▶ [Provided data]

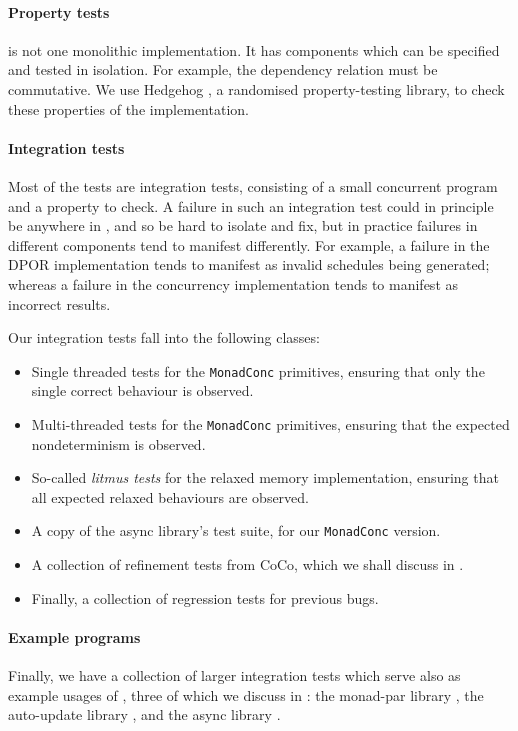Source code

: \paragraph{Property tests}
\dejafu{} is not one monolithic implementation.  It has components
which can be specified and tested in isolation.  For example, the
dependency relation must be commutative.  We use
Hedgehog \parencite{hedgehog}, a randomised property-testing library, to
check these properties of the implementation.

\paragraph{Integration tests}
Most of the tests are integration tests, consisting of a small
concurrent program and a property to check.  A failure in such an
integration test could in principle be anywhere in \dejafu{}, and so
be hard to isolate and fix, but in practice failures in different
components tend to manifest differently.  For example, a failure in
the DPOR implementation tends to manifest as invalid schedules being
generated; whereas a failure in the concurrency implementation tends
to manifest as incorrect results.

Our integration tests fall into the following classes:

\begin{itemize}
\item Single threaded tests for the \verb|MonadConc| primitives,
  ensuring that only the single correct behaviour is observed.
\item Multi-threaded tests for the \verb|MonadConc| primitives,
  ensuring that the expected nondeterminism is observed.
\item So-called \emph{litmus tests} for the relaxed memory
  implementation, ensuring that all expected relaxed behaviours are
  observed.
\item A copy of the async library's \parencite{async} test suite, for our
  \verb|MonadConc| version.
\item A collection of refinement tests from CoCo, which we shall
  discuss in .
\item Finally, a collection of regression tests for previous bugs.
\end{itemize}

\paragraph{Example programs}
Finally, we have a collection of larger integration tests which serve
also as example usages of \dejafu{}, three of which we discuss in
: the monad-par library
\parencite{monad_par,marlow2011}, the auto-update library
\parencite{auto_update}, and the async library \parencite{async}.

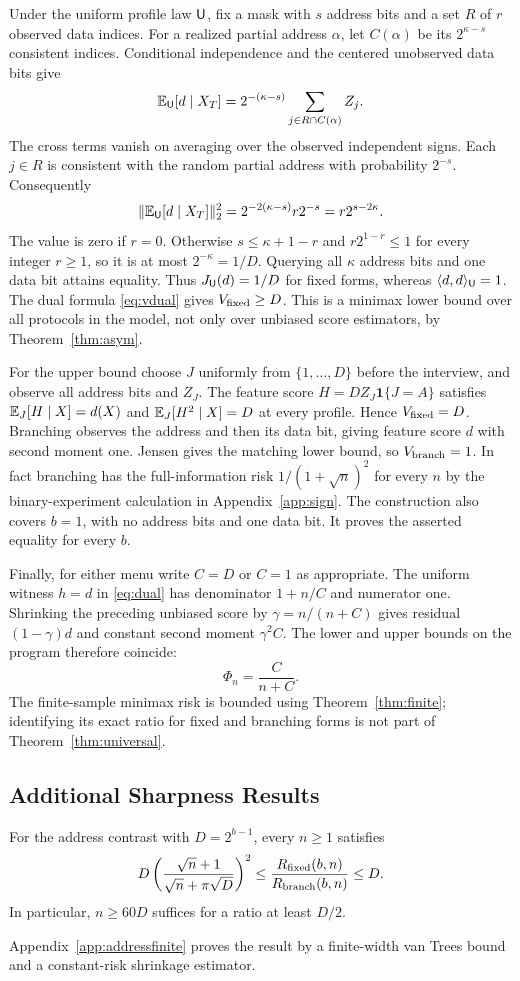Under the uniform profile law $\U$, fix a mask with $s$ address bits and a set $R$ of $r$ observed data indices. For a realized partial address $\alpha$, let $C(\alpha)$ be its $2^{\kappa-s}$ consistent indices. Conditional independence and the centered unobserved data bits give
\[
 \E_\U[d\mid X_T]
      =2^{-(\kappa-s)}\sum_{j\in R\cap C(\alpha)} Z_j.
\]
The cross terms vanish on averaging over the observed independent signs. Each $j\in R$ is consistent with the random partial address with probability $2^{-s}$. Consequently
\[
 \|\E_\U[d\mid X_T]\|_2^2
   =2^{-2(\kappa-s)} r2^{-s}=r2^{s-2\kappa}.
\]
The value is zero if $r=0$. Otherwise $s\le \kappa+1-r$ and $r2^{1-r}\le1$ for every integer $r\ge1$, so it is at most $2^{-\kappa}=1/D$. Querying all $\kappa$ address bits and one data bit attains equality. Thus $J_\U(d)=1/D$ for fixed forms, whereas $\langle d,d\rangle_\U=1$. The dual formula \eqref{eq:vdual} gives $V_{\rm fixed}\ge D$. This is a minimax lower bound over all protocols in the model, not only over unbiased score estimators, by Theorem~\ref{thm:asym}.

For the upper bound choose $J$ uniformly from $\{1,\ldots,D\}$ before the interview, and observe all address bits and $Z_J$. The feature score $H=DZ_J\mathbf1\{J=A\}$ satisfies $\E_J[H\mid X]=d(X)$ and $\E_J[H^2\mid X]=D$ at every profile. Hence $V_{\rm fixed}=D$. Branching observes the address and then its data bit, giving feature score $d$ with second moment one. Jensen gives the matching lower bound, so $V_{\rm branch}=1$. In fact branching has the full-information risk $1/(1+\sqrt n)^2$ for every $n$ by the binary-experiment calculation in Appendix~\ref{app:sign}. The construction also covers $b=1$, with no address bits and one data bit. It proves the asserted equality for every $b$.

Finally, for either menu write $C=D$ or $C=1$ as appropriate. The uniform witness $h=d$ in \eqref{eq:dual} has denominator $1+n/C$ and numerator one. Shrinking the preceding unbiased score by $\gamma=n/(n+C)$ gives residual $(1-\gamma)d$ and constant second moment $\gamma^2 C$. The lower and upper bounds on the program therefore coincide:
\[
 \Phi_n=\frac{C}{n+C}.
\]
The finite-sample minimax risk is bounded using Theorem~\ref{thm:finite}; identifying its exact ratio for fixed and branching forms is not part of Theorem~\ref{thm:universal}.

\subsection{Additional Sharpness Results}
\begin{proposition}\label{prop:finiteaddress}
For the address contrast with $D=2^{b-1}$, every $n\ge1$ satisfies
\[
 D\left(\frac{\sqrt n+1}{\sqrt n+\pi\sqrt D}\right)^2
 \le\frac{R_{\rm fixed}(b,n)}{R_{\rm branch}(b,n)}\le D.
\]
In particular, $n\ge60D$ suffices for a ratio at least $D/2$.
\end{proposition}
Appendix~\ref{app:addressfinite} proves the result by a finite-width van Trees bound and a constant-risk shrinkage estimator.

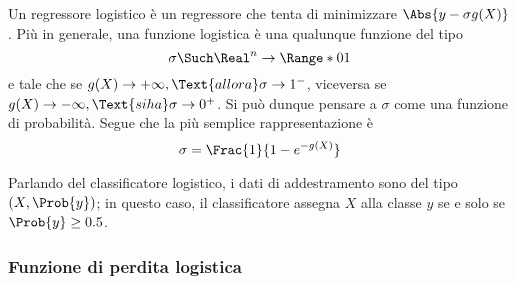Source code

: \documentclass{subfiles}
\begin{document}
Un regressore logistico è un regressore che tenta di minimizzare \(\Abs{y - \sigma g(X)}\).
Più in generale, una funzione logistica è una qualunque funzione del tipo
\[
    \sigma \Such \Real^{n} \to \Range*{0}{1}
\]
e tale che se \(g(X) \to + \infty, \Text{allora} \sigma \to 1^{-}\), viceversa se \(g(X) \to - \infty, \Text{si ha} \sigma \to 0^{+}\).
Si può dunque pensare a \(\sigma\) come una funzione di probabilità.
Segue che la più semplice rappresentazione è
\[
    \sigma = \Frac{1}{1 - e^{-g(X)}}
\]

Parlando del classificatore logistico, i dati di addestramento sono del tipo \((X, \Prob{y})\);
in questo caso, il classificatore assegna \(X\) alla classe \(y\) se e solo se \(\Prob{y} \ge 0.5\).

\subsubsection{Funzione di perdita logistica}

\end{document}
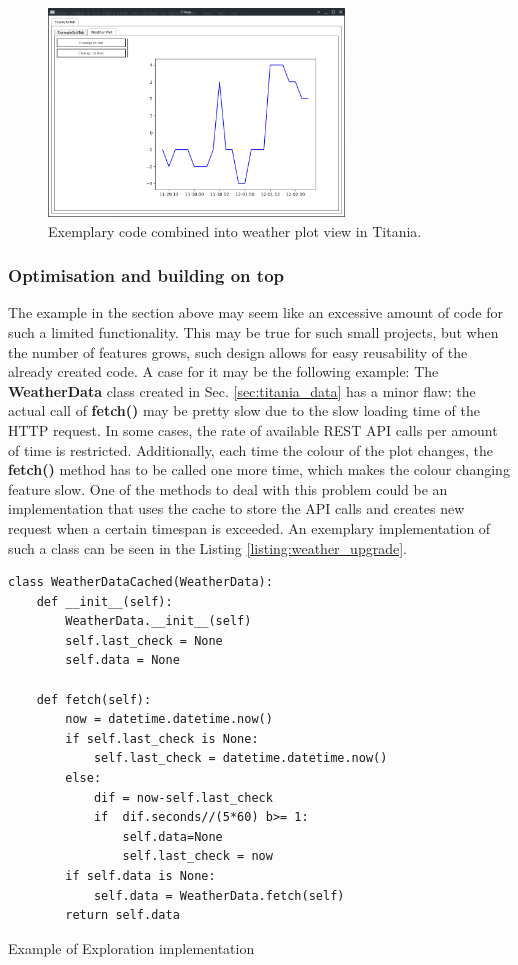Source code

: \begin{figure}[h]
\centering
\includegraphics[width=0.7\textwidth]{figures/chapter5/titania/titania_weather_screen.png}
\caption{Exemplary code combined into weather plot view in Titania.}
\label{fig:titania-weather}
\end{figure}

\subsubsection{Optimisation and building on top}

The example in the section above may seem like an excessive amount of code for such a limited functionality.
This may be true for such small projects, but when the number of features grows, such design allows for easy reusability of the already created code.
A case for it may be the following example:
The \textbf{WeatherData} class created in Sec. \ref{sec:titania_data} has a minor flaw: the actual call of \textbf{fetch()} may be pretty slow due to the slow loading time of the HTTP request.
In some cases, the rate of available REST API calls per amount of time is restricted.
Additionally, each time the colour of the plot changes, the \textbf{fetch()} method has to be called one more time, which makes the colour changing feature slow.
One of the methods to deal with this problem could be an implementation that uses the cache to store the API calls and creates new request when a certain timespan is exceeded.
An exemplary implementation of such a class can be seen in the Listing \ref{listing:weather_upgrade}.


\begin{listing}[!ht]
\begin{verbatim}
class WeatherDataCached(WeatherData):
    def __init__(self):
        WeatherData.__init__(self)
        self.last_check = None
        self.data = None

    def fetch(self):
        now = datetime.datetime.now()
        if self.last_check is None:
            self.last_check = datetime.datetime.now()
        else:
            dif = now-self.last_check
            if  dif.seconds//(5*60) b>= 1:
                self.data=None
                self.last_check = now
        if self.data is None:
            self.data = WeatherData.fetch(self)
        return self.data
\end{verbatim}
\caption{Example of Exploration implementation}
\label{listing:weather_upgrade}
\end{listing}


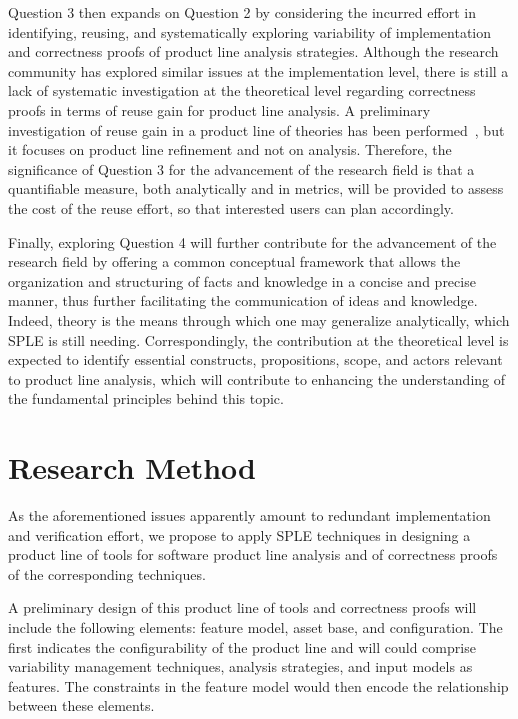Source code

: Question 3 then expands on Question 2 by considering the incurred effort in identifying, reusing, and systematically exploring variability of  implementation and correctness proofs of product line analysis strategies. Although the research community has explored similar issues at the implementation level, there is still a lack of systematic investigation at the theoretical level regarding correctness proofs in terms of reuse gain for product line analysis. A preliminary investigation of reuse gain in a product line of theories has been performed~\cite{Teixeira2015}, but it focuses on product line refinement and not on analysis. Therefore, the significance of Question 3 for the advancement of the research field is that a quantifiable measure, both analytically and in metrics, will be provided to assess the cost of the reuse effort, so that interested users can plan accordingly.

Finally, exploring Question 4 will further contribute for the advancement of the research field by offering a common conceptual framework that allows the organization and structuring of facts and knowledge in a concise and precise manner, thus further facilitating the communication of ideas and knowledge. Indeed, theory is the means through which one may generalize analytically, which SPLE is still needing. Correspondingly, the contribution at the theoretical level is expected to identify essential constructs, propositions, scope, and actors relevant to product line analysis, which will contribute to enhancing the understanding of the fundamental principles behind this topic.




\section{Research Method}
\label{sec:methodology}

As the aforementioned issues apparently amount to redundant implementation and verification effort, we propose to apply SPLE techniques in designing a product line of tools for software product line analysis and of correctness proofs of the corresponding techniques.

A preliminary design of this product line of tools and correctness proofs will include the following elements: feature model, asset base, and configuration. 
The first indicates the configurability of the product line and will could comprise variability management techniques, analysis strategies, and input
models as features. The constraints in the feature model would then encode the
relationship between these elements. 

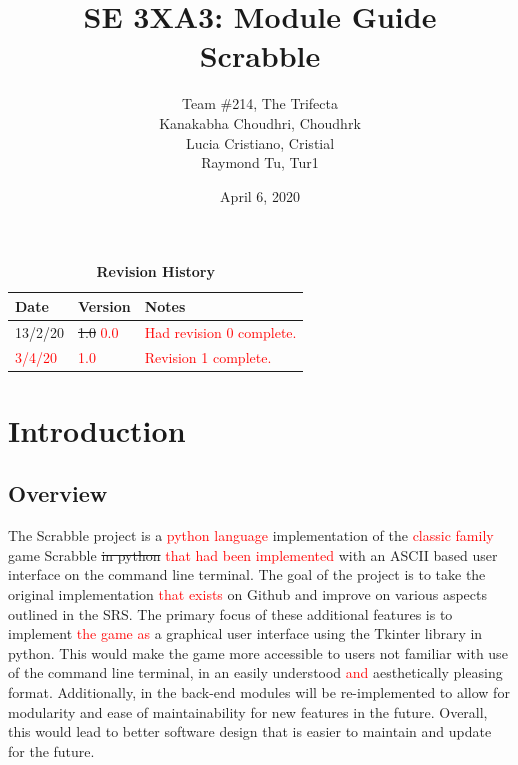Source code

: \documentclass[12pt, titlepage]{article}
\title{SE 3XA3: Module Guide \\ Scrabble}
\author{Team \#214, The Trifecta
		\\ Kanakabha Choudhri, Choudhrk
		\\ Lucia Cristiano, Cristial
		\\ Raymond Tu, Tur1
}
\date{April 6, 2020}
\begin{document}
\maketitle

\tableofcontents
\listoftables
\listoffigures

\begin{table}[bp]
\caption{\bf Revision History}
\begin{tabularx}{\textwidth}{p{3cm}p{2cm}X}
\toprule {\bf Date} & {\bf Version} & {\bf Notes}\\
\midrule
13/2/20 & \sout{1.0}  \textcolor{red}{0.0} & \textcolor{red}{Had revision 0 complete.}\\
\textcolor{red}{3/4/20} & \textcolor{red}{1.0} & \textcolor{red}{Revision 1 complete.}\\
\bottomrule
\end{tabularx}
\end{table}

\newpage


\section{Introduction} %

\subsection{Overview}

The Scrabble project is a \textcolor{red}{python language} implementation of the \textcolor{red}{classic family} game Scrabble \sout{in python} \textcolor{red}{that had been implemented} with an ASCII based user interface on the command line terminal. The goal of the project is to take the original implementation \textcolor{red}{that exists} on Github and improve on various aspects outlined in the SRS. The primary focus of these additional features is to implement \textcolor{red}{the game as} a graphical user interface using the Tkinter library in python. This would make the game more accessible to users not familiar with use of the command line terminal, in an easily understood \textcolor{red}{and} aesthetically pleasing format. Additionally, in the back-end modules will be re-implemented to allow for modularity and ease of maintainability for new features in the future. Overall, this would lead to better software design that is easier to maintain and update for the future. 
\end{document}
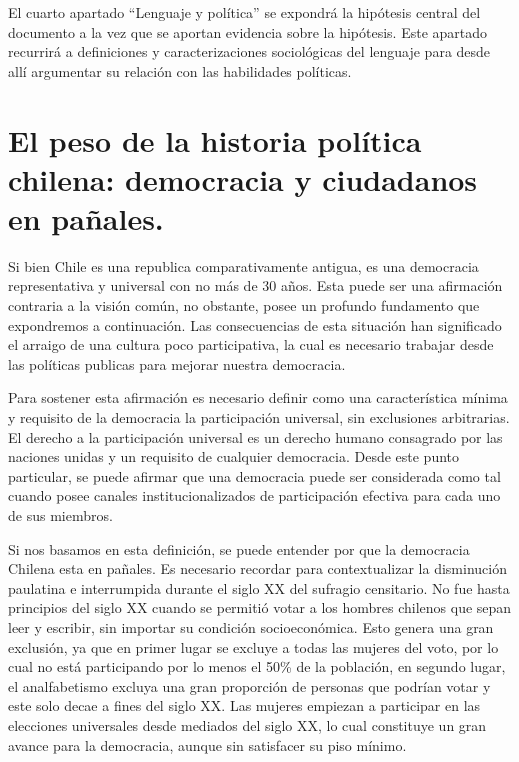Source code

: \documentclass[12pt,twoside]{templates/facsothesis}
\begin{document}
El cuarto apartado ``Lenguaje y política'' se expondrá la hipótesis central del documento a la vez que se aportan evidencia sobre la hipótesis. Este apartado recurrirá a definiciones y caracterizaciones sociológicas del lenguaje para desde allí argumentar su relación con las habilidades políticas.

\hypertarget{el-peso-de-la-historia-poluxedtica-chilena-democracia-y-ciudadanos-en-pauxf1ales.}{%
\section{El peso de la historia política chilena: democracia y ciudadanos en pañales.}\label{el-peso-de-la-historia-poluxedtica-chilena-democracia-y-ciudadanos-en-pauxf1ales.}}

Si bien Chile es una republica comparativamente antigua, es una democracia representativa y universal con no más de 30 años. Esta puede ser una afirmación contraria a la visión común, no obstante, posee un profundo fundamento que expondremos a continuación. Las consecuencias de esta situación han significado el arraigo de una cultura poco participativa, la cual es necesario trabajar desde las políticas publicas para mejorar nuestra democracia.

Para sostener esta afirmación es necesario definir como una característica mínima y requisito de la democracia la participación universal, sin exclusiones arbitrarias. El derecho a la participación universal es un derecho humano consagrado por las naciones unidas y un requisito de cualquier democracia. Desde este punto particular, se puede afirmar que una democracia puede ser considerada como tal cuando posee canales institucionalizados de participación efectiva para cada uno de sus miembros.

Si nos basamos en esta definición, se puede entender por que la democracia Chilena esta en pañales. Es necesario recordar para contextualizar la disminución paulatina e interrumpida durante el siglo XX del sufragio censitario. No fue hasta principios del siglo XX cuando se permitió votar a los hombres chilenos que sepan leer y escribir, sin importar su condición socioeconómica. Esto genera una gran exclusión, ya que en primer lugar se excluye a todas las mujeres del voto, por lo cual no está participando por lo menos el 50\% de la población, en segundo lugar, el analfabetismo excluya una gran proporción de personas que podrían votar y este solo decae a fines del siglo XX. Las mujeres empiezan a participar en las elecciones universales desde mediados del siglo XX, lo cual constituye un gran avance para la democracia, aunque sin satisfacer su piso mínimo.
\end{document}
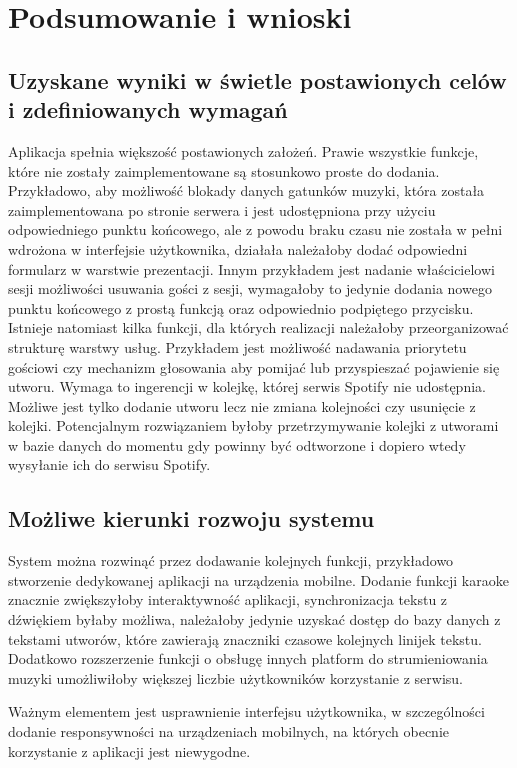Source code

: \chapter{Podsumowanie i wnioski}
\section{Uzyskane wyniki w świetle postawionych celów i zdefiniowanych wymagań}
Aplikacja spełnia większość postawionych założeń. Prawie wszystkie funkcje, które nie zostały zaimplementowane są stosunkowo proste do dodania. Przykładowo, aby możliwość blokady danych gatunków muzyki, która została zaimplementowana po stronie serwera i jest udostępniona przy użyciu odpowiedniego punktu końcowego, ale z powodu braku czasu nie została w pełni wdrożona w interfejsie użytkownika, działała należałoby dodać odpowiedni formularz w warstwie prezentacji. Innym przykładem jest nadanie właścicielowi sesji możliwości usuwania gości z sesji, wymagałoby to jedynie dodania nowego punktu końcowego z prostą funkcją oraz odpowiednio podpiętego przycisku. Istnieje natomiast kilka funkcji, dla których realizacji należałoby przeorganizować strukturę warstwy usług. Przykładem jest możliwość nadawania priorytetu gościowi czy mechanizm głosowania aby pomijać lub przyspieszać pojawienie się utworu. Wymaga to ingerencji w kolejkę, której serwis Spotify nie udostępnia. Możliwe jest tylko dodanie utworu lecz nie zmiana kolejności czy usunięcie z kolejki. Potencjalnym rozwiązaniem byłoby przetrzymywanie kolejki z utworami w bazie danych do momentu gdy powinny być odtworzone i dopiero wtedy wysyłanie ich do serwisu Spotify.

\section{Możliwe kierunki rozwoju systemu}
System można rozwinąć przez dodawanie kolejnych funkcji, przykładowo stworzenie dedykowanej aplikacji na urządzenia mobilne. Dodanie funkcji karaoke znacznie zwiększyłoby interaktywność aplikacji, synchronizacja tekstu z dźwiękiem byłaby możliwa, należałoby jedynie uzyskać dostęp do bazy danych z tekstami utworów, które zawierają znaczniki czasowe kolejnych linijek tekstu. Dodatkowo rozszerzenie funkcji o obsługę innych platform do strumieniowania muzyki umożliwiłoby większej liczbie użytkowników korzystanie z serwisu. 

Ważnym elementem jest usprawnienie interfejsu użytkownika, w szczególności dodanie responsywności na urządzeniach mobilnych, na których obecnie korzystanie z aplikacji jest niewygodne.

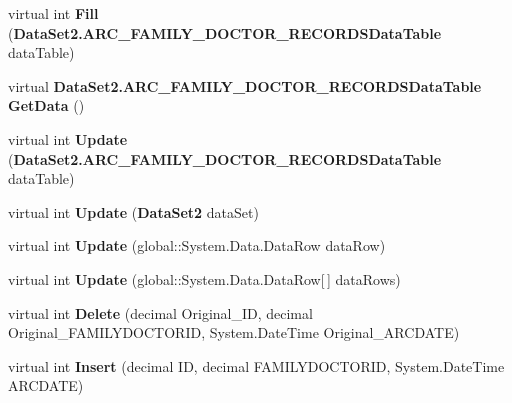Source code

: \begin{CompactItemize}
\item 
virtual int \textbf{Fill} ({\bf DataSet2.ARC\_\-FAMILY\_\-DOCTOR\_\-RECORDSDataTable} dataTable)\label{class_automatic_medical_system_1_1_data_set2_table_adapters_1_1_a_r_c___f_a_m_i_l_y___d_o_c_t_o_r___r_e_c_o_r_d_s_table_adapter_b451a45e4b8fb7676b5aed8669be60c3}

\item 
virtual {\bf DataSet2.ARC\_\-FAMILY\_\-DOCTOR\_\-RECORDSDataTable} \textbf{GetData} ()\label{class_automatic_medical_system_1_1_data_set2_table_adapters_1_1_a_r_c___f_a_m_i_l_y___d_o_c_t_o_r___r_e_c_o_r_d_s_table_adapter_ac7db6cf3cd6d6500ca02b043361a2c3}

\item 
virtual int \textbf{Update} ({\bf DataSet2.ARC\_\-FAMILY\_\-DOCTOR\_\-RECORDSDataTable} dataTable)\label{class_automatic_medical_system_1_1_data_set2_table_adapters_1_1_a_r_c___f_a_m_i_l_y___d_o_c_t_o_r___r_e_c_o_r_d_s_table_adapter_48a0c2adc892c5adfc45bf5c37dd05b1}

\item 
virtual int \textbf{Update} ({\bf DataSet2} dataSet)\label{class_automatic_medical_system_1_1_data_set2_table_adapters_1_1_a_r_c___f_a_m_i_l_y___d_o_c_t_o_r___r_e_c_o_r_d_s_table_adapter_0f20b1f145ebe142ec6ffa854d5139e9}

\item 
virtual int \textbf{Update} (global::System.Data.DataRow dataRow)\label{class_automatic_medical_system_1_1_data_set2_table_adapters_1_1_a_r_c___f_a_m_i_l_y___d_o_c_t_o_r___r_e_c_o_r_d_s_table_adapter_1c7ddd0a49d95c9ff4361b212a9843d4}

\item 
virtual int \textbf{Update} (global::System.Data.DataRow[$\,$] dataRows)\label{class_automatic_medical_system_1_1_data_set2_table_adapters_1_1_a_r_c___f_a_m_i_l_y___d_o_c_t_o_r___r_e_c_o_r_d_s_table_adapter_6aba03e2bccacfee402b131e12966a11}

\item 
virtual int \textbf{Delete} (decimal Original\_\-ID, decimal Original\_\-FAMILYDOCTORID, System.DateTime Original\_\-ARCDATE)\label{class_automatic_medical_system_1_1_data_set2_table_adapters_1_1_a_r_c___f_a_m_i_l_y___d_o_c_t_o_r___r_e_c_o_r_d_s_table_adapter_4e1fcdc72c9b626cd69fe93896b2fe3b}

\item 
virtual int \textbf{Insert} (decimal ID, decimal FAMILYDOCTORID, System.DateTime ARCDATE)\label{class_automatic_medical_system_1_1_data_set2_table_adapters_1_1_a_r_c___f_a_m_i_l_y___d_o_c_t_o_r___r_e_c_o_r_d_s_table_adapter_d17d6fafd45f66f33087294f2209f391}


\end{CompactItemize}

▶ [Assignment]
Using the entries above, output exactly the lines between the line holding "concurrent program and" and the line holding "ensuring that only", end lines included, and nothing more.

▶ [Solution to this problem]
concurrent program and a property to check.  A failure in such an
integration test could in principle be anywhere in \dejafu{}, and so
be hard to isolate and fix, but in practice failures in different
components tend to manifest differently.  For example, a failure in
the DPOR implementation tends to manifest as invalid schedules being
generated; whereas a failure in the concurrency implementation tends
to manifest as incorrect results.

Our integration tests fall into the following classes:

\begin{itemize}
\item Single threaded tests for the \verb|MonadConc| primitives,
  ensuring that only the single correct behaviour is observed.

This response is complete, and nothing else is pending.